Alya tiba-tiba ketawa sendiri “lu kok jadi marah sendiri sih..udah ah”

saat pembicaraan selesai, aku terkikik-kikik sendiri, sahabatku yang satu itu memang luar biasa.dari pertama kali merantau kejakarta memang selalu beritu, orang bilang, alya seperti mengasuh adik, padahal kita seumuran.

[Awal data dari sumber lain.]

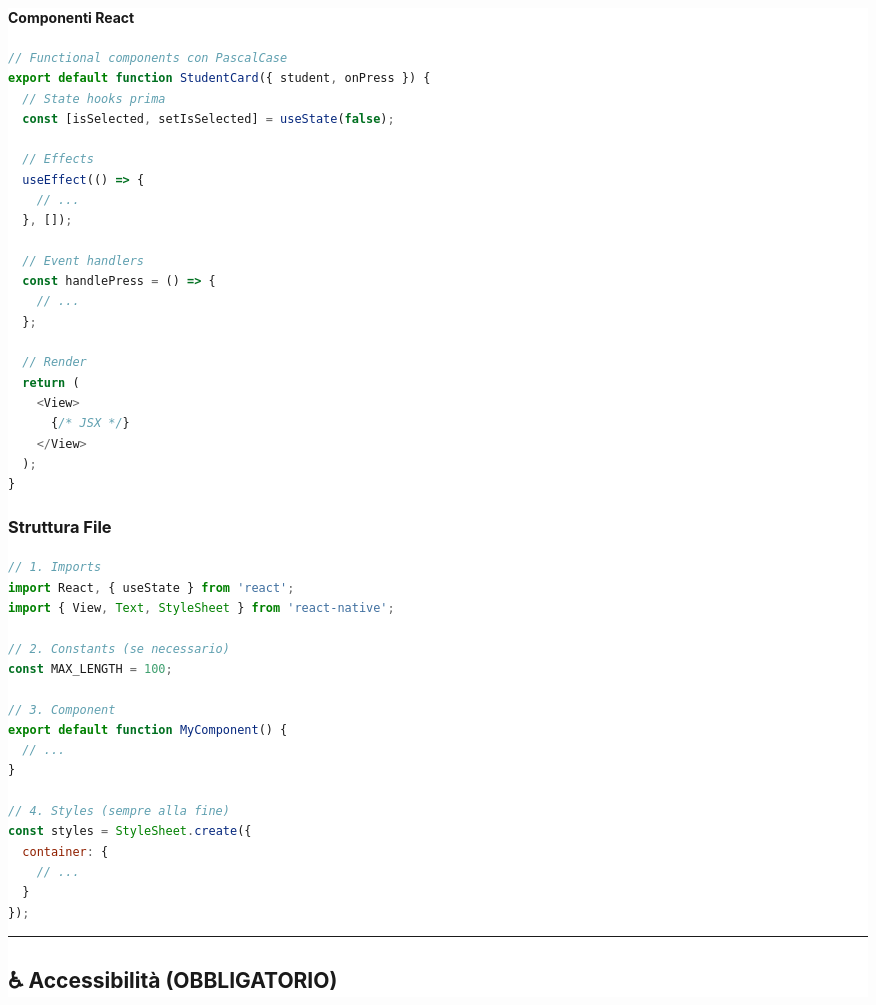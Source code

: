 #### Componenti React
```javascript
// Functional components con PascalCase
export default function StudentCard({ student, onPress }) {
  // State hooks prima
  const [isSelected, setIsSelected] = useState(false);
  
  // Effects
  useEffect(() => {
    // ...
  }, []);
  
  // Event handlers
  const handlePress = () => {
    // ...
  };
  
  // Render
  return (
    <View>
      {/* JSX */}
    </View>
  );
}
```

### Struttura File
```javascript
// 1. Imports
import React, { useState } from 'react';
import { View, Text, StyleSheet } from 'react-native';

// 2. Constants (se necessario)
const MAX_LENGTH = 100;

// 3. Component
export default function MyComponent() {
  // ...
}

// 4. Styles (sempre alla fine)
const styles = StyleSheet.create({
  container: {
    // ...
  }
});
```

---

## ♿ Accessibilità (OBBLIGATORIO)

Alya yang dari keluarga besar adalah sahabat karibku yang saling melengkapi sejak pertama kali masuk asrama. ayahnya bekerja diluar kota membuat rumahnya menjadi tempat basecameku kabur dari asrama saat sedang pengin keluar dari aturan-aturan ketat asrama. 

Si tuan berkaca mata
Aku membuka mataku dan sesekali menghela nafas tipis, kebiasaanku bangun tidak tepat waktu terbawa sampai aku beranjak masuk universitas. Udara pagi yang tak begitu dingin sedingin kamarku disolo memaksaku segera membuka selimut agar beranjak dari tempat tidur. Namun, masih ada rasa malas yang harus aku lawan..apa lagi hari ini hari penting yang akan terjadi. Kami, aku dan teman-teman akan masuk dunia perkampusan, perploncoan akan dimulai. Hari ini, 11 September 2008, kami akan berjuang mati-matian menuntaskan ospek. Senyumku mengembang mantap.

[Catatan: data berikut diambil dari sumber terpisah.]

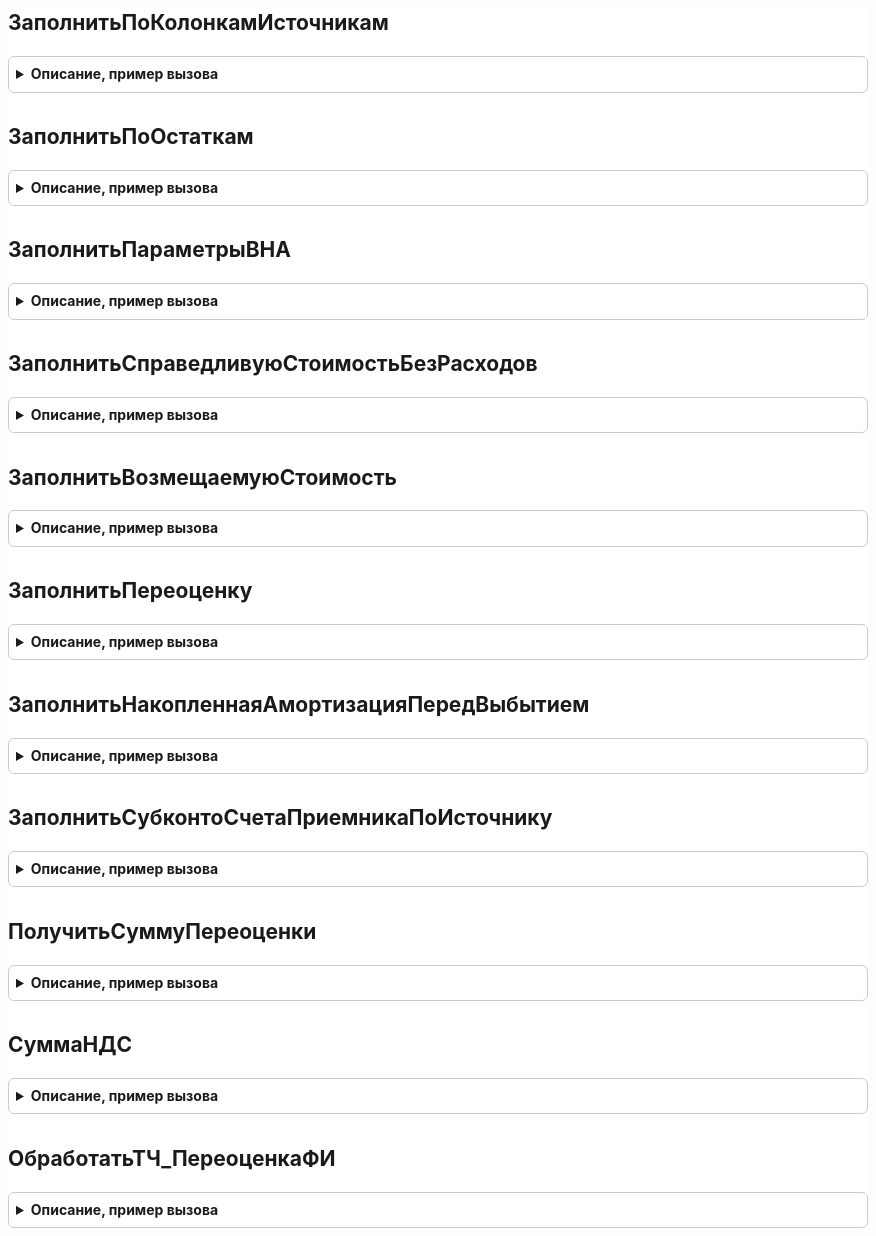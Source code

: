 ## ЗаполнитьПоКолонкамИсточникам
<details style="margin: 1em 0; padding: 0.5em; border: 1px solid #ccc; border-radius: 6px;"><summary style="font-weight: bold; cursor: pointer;">Описание, пример вызова</summary></details>

## ЗаполнитьПоОстаткам
<details style="margin: 1em 0; padding: 0.5em; border: 1px solid #ccc; border-radius: 6px;"><summary style="font-weight: bold; cursor: pointer;">Описание, пример вызова</summary></details>

## ЗаполнитьПараметрыВНА
<details style="margin: 1em 0; padding: 0.5em; border: 1px solid #ccc; border-radius: 6px;"><summary style="font-weight: bold; cursor: pointer;">Описание, пример вызова</summary></details>

## ЗаполнитьСправедливуюСтоимостьБезРасходов
<details style="margin: 1em 0; padding: 0.5em; border: 1px solid #ccc; border-radius: 6px;"><summary style="font-weight: bold; cursor: pointer;">Описание, пример вызова</summary></details>

## ЗаполнитьВозмещаемуюСтоимость
<details style="margin: 1em 0; padding: 0.5em; border: 1px solid #ccc; border-radius: 6px;"><summary style="font-weight: bold; cursor: pointer;">Описание, пример вызова</summary></details>

## ЗаполнитьПереоценку
<details style="margin: 1em 0; padding: 0.5em; border: 1px solid #ccc; border-radius: 6px;"><summary style="font-weight: bold; cursor: pointer;">Описание, пример вызова</summary></details>

## ЗаполнитьНакопленнаяАмортизацияПередВыбытием
<details style="margin: 1em 0; padding: 0.5em; border: 1px solid #ccc; border-radius: 6px;"><summary style="font-weight: bold; cursor: pointer;">Описание, пример вызова</summary></details>

## ЗаполнитьСубконтоСчетаПриемникаПоИсточнику
<details style="margin: 1em 0; padding: 0.5em; border: 1px solid #ccc; border-radius: 6px;"><summary style="font-weight: bold; cursor: pointer;">Описание, пример вызова</summary></details>

## ПолучитьСуммуПереоценки
<details style="margin: 1em 0; padding: 0.5em; border: 1px solid #ccc; border-radius: 6px;"><summary style="font-weight: bold; cursor: pointer;">Описание, пример вызова</summary></details>

## СуммаНДС
<details style="margin: 1em 0; padding: 0.5em; border: 1px solid #ccc; border-radius: 6px;"><summary style="font-weight: bold; cursor: pointer;">Описание, пример вызова</summary></details>

## ОбработатьТЧ_ПереоценкаФИ
<details style="margin: 1em 0; padding: 0.5em; border: 1px solid #ccc; border-radius: 6px;"><summary style="font-weight: bold; cursor: pointer;">Описание, пример вызова</summary></details>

Pagi ini, alya sudah ada didepan kos menungguku di angkot D-03, aku menghampirinya dengan mantap.

“gimana al, udah siap blom?topi gua udah bener belum ya? Cuma pake rumbai-rumbai ala india aja kan..”
“gila gua deg degan, semalem nyokap buatin topi tapi gak lancip? Ngeri gua kalo kena setrap, baru juga masuk”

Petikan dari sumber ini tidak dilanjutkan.